— Study material —
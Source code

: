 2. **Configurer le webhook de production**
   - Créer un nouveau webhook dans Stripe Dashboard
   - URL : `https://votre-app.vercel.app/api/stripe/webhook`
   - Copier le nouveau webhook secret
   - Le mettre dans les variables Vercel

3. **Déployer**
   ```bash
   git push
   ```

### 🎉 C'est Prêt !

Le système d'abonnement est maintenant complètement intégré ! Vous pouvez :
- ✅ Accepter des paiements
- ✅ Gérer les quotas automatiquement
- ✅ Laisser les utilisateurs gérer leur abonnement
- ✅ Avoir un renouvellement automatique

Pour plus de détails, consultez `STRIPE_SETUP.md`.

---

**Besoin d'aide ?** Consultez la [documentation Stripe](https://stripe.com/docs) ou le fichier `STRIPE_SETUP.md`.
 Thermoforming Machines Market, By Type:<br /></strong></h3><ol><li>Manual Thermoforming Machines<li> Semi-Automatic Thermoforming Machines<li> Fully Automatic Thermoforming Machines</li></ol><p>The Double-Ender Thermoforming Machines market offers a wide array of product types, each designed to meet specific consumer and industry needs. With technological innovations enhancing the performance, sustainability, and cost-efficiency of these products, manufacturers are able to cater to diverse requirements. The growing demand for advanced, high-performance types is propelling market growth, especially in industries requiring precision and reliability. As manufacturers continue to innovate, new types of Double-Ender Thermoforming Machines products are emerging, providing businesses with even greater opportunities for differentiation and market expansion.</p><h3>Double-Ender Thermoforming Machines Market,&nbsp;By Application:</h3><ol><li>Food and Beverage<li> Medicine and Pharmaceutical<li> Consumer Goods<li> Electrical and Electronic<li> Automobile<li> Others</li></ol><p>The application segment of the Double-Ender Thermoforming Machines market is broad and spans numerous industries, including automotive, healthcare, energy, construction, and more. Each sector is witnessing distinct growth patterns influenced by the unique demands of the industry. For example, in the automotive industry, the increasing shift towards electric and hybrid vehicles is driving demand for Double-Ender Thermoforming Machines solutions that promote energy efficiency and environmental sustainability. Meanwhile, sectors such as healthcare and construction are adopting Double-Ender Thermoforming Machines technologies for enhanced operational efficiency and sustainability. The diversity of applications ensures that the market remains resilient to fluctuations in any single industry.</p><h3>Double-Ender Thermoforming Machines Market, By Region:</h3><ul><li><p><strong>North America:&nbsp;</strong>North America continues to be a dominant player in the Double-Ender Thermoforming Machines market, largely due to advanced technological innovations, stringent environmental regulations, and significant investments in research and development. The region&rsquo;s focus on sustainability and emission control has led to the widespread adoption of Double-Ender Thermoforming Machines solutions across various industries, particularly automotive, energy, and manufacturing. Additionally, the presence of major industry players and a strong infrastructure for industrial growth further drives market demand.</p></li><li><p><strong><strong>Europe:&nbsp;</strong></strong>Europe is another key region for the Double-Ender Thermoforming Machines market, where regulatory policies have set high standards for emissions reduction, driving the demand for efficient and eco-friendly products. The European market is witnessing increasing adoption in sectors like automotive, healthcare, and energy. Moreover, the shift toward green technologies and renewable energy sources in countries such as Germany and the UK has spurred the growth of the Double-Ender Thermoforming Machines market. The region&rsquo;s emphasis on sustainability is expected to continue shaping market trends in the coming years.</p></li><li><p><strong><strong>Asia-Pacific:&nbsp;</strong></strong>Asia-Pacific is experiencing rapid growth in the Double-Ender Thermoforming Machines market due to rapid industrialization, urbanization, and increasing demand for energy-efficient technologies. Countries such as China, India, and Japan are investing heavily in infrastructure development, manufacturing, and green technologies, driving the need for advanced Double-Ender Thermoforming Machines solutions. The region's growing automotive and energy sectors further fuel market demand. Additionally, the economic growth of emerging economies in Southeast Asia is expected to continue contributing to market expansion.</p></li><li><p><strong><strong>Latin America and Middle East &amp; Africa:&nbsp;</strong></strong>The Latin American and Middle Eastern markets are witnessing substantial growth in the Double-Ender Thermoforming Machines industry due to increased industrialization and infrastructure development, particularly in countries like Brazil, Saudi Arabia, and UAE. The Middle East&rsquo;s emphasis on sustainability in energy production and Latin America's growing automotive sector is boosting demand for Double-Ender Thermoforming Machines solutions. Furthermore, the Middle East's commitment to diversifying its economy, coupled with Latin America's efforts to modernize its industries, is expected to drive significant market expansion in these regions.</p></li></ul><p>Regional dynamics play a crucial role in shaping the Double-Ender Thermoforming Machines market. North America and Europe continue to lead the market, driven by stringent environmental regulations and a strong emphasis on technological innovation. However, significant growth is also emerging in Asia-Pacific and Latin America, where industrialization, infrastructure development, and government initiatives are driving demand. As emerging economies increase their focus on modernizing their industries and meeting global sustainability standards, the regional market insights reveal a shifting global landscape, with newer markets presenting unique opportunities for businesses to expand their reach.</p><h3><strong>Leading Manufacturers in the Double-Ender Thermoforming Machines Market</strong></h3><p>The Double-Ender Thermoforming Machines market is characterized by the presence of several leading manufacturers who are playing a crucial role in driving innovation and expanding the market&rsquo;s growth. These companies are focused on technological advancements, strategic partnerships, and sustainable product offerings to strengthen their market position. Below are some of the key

— Task requirements —
The reply should hold only the lines from the beginning of the listing to the line with "d'aide ?** Consultez", both ends included, unchanged.

— Response —
Source code

: 2. **Configurer le webhook de production**
   - Créer un nouveau webhook dans Stripe Dashboard
   - URL : `https://votre-app.vercel.app/api/stripe/webhook`
   - Copier le nouveau webhook secret
   - Le mettre dans les variables Vercel

3. **Déployer**
   ```bash
   git push
   ```

### 🎉 C'est Prêt !

Le système d'abonnement est maintenant complètement intégré ! Vous pouvez :
- ✅ Accepter des paiements
- ✅ Gérer les quotas automatiquement
- ✅ Laisser les utilisateurs gérer leur abonnement
- ✅ Avoir un renouvellement automatique

Pour plus de détails, consultez `STRIPE_SETUP.md`.

---

**Besoin d'aide ?** Consultez la [documentation Stripe](https://stripe.com/docs) ou le fichier `STRIPE_SETUP.md`.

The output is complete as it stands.